C’est justement ce savant mélange qui fait de ce spectacle une réussite totale, un vrai petit bijou, simple et direct, qui fait filer les 50 minutes à une vitesse incroyable. C’est déjà fini quand on en voudrait encore!
Alors, à ce travail de qualité correspond une approche musicale évidemment faite pour un espace réduit, une intimité de bon aloi, qui convient pour un jeu d’enfant. Les musiciens, insérés dans le décor sont comme des poupées abandonnées, Didier Puntos, l’auteur de l’adaptation, qui aujourd’hui a fait le tour du monde, est accompagné au piano à quatre main du chef de chant Michalis Boriakis, de la flûtiste Anne-Lise Teruel et du violoncelliste William Imbert, tous trois participant à la résidence mélodie française de l’Académie Européenne de Musique. Une réussite, avec un son évidemment très particulier, qui correspond à l’ambiance voulue, et qui se fond avec bonheur dans la mise en scène. Évidemment, pas de chœur dans cette version, l’ensemble des chanteurs prend en charge les parties chorales de la scène finale.

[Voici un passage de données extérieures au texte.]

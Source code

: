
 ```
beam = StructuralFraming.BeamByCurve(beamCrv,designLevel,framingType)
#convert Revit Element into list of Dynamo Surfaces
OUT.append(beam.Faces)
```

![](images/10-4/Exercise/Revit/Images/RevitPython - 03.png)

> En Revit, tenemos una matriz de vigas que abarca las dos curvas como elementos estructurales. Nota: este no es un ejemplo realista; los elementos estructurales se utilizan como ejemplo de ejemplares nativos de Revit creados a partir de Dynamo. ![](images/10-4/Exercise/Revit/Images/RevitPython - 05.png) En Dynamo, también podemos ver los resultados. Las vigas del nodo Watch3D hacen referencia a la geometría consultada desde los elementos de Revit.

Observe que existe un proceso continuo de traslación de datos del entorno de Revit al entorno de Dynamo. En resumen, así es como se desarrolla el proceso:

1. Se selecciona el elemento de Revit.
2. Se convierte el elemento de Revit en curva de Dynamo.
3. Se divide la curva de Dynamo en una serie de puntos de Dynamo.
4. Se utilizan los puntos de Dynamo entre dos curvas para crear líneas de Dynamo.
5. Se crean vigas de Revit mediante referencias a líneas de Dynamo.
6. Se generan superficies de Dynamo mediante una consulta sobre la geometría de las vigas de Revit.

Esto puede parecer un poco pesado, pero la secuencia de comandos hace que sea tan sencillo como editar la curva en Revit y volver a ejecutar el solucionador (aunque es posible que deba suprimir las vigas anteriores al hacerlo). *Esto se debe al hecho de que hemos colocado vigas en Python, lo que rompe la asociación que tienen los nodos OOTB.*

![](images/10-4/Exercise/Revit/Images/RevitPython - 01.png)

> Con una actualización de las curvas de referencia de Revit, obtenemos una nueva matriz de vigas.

Et le chant est beaucoup plus présent, beaucoup mieux mis en relief que dans la version « ordinaire »: on sait que Ravel a voulu donner un espace à des types vocaux et à des styles très différents. Dans la salle du jeu de Paume, les voix prennent donc une importance plus grande, leurs qualités et leurs défauts également. La distribution, jeune, fraiche – ils ont tous autour de trente ans- est très honorable dans l’ensemble, avec l’enfant à la fois très naturel et très simple de Chloé Briot, qui réussit donner du relief au rôle sans afféterie ni gnangnan, le chat et l’horloge de Guillaume Andrieux, au joli timbre de baryton, comme le chêne et le fauteuil de
Jean-Gabriel Saint Martin , à la diction exemplaire, tous sont justes. Ils font tous d’ailleurs un bel effort pour bien dire le texte, si bien que ma voisine qui amenait son petit fils et qui se réjouissait de pouvoir lire les surtitres, n’a pas été déçue quand elle a constaté qu’il n’y avait pas de surtitrage (sans doute à cause d’un problème technique): on comprenait en effet tout le texte. Le ténor Valerio Contaldo, la soprano Mercedes Arcuri (malgré des difficultés de gestion des aigus de la Pastourelle) complètent très dignement la distribution, ainsi que la Maman (qui est aussi tasse chinoise et Libellule) terrible de Eve-Maud Hubeaux. Un bon point également pour la chatte (mais aussi l’écureuil) de l’excellente Majdouline Zerari. Quant à Clémence Tilquin elle se sort à peu près de la princesse, et de la Chauve Souris: merci à ce propos à une lectrice qui a signalé une erreur dans la distribution, la Pastourelle étant chantée par Mercedes Arcuri et non par Clemence Tilquin, j’étais tombé dans le piège, je prie de m’en excuser.
Triomphe mérité à la fin, on a tous passé un excellent moment, et cet » Enfant et les sortilèges » de chambre laissera sans doute plus de traces que celui de Lyon il y a deux mois, parce que la poésie était là, au rendez-vous, derrière chaque poussière de ce grenier magique.